Lamar Smith & House Judiciary Committee Don't Want To Know How Often The NSA Spies On Americans
from the fingers-in-ears-approach dept
You see, that's the problem. The NSA doesn't have to tell anyone -- and whenever officials ask, they're given ridiculous answers, like the claim that it would violate the privacy of Americans to tell Congress how many Americans' privacy the NSA violated. It's stunning that our elected officials -- many of whom don't know themselves what the NSA is doing -- seem to have no qualms passing this update to the bill without even being willing to ask a simple question: how many Americans have been spied on using this regulation?

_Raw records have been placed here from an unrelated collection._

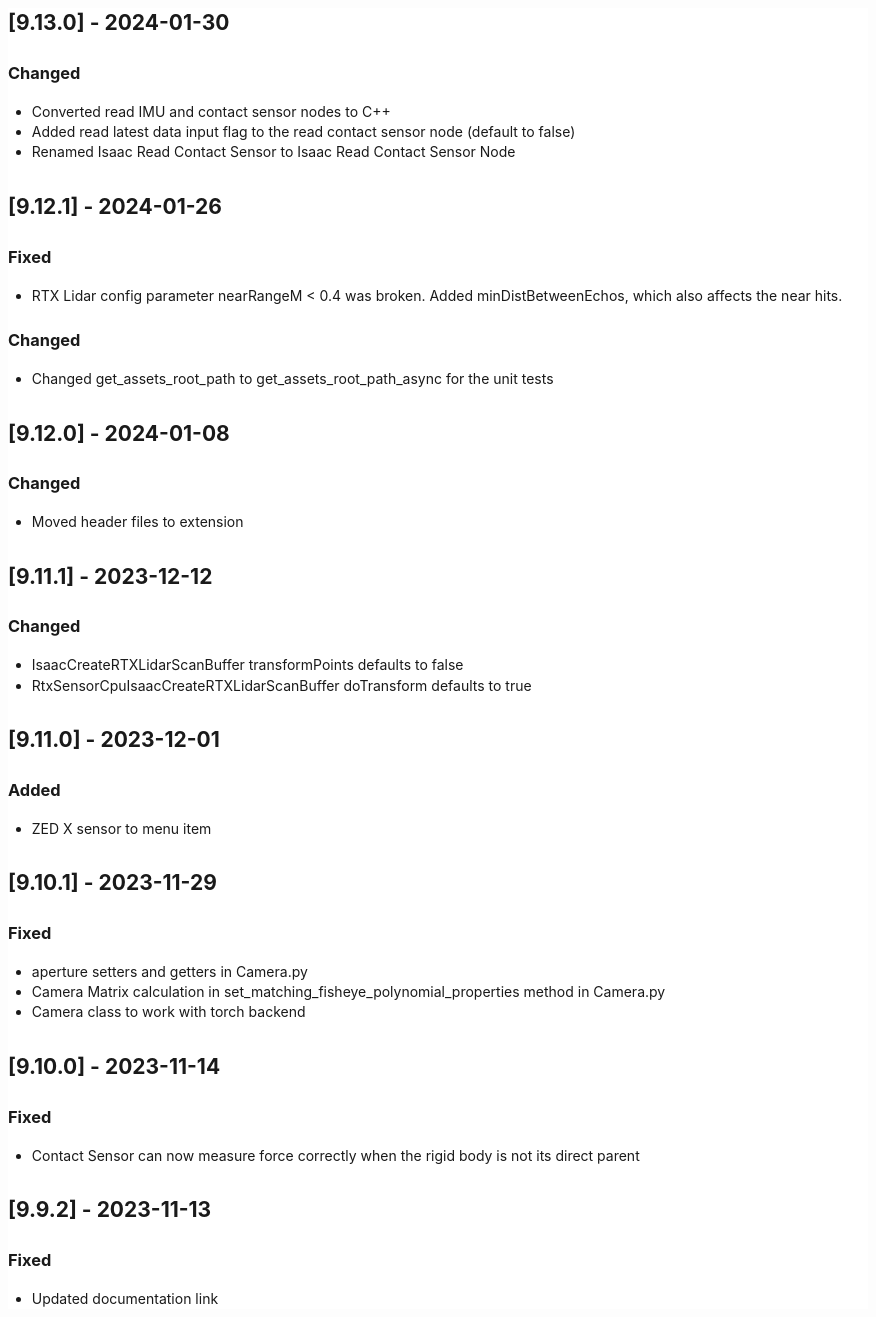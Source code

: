 ## [9.13.0] - 2024-01-30
### Changed
- Converted read IMU and contact sensor nodes to C++
- Added read latest data input flag to the read contact sensor node (default to false)
- Renamed Isaac Read Contact Sensor to Isaac Read Contact Sensor Node

## [9.12.1] - 2024-01-26
### Fixed
- RTX Lidar config parameter nearRangeM < 0.4 was broken. Added minDistBetweenEchos, which also affects the near hits.

### Changed
- Changed get_assets_root_path to get_assets_root_path_async for the unit tests

## [9.12.0] - 2024-01-08
### Changed
- Moved header files to extension

## [9.11.1] - 2023-12-12
### Changed
- IsaacCreateRTXLidarScanBuffer transformPoints defaults to false
- RtxSensorCpuIsaacCreateRTXLidarScanBuffer doTransform defaults to true

## [9.11.0] - 2023-12-01
### Added
- ZED X sensor to menu item

## [9.10.1] - 2023-11-29
### Fixed
- aperture setters and getters in Camera.py
- Camera Matrix calculation in set_matching_fisheye_polynomial_properties method in Camera.py
- Camera class to work with torch backend

## [9.10.0] - 2023-11-14
### Fixed
- Contact Sensor can now measure force correctly when the rigid body is not its direct parent

## [9.9.2] - 2023-11-13
### Fixed
- Updated documentation link
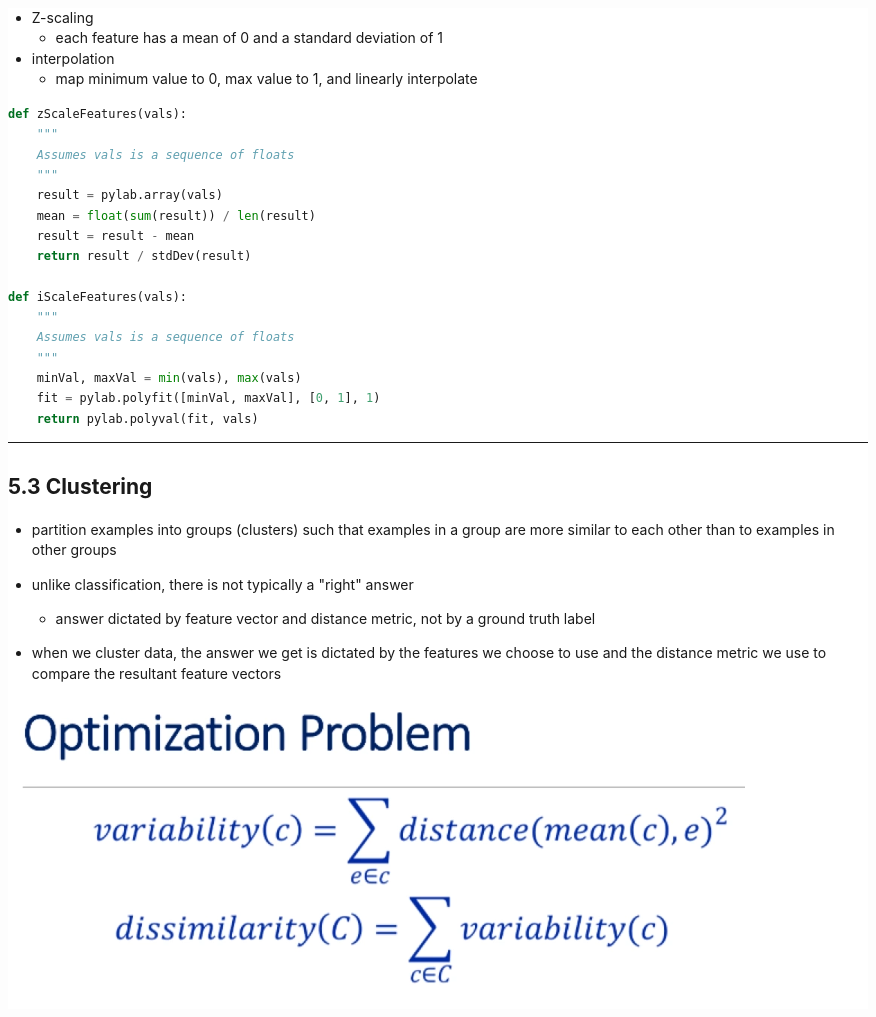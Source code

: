 - Z-scaling
    - each feature has a mean of 0 and a standard deviation of 1
- interpolation
    - map minimum value to 0, max value to 1, and linearly interpolate

```python
def zScaleFeatures(vals):
    """
    Assumes vals is a sequence of floats
    """
    result = pylab.array(vals)
    mean = float(sum(result)) / len(result)
    result = result - mean
    return result / stdDev(result)

def iScaleFeatures(vals):
    """
    Assumes vals is a sequence of floats
    """
    minVal, maxVal = min(vals), max(vals)
    fit = pylab.polyfit([minVal, maxVal], [0, 1], 1)
    return pylab.polyval(fit, vals)
```

---

## 5.3 Clustering

- partition examples into groups (clusters) such that examples in a group are more similar to each other than to examples in other groups
- unlike classification, there is not typically a "right" answer
    - answer dictated by feature vector and distance metric, not by a ground truth label

- when we cluster data, the answer we get is dictated by the features we choose to use and  the distance metric we use to compare the resultant feature vectors

<img src="static/x.opt.png">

On the Senate side, as we've noted, Senators Wyden and Udall have been indicating (within the limitations they have, due to security clearances) that the NSA is quite clearly using this law incredibly broadly -- perhaps to the level of scooping up all phone data, which goes way, way, way beyond the text of the law. If some in Congress are so sure that there's no evidence that it's being used to spy on Americans, then have the NSA answer the damn question. But, no, instead, they insist that we just have to push it through, or, as Lamar Smith says, "We have a duty to ensure the intelligence community can gather the intelligence they need to protect our country."
You know who you have an even bigger duty to? The American public. That's who you represent. Not the intelligence community. The failure of our elected officials to give even the most basic oversight to the NSA is astonishing. It's shameful. We all deserve better.